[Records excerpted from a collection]
★ ★ ★ ★

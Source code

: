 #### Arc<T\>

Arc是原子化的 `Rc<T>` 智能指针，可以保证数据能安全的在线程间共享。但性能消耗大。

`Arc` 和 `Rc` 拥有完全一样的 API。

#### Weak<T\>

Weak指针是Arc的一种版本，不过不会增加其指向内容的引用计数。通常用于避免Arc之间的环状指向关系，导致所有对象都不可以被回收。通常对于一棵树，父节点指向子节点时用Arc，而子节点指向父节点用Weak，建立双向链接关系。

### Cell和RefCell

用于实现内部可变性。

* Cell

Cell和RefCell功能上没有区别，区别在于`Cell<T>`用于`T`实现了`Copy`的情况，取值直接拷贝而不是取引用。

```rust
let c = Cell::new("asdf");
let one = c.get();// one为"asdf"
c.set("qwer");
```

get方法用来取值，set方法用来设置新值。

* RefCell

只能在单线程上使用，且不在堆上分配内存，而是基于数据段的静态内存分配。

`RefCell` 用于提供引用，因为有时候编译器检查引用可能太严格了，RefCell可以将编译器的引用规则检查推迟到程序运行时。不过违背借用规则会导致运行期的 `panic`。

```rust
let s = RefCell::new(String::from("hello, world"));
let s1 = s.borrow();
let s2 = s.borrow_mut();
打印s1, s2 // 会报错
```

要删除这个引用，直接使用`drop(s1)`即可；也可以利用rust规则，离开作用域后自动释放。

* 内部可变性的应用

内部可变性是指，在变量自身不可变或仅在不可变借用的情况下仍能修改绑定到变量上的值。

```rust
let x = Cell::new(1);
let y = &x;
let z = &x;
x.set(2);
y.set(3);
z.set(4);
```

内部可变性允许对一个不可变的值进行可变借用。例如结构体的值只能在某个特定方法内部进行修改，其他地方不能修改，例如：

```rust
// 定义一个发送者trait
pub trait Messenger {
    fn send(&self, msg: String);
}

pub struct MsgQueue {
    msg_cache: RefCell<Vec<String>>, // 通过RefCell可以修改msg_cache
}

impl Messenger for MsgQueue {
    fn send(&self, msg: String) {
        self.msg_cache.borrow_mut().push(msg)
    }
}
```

★ ★ ★ ★

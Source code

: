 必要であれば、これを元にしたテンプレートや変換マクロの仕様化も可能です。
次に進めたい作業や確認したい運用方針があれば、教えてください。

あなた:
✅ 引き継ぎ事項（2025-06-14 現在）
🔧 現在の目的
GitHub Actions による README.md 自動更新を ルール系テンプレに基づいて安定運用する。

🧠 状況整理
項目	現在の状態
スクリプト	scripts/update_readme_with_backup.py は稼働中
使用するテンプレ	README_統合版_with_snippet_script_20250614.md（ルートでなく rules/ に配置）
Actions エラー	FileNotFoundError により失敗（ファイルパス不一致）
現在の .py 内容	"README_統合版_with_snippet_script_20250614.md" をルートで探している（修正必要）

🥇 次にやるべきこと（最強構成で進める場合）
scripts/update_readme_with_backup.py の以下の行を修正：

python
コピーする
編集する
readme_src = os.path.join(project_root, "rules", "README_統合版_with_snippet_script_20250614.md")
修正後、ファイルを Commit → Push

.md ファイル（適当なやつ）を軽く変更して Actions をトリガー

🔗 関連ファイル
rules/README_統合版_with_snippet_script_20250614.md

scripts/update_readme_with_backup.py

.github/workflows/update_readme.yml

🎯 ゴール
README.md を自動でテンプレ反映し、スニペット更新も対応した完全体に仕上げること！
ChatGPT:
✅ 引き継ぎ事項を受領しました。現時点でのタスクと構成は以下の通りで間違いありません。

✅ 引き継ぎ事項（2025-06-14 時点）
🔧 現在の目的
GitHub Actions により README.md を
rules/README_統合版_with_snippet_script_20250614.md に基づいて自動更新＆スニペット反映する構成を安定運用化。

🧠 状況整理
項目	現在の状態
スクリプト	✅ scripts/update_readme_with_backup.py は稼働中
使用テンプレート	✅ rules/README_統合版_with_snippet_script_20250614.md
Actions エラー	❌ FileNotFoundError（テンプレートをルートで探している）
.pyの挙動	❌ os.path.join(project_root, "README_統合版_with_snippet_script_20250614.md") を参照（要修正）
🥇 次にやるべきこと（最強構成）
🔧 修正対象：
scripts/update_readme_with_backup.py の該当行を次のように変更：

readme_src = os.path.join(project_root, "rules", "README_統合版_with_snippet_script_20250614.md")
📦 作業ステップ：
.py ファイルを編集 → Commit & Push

★ ★ ★ ★

Your task is to gather all lines from the entries above that hold the word "rules".

> _RESPONSE BOX_:
使用するテンプレ	README_統合版_with_snippet_script_20250614.md（ルートでなく rules/ に配置）
readme_src = os.path.join(project_root, "rules", "README_統合版_with_snippet_script_20250614.md")
rules/README_統合版_with_snippet_script_20250614.md
rules/README_統合版_with_snippet_script_20250614.md に基づいて自動更新＆スニペット反映する構成を安定運用化。
使用テンプレート	✅ rules/README_統合版_with_snippet_script_20250614.md
readme_src = os.path.join(project_root, "rules", "README_統合版_with_snippet_script_20250614.md")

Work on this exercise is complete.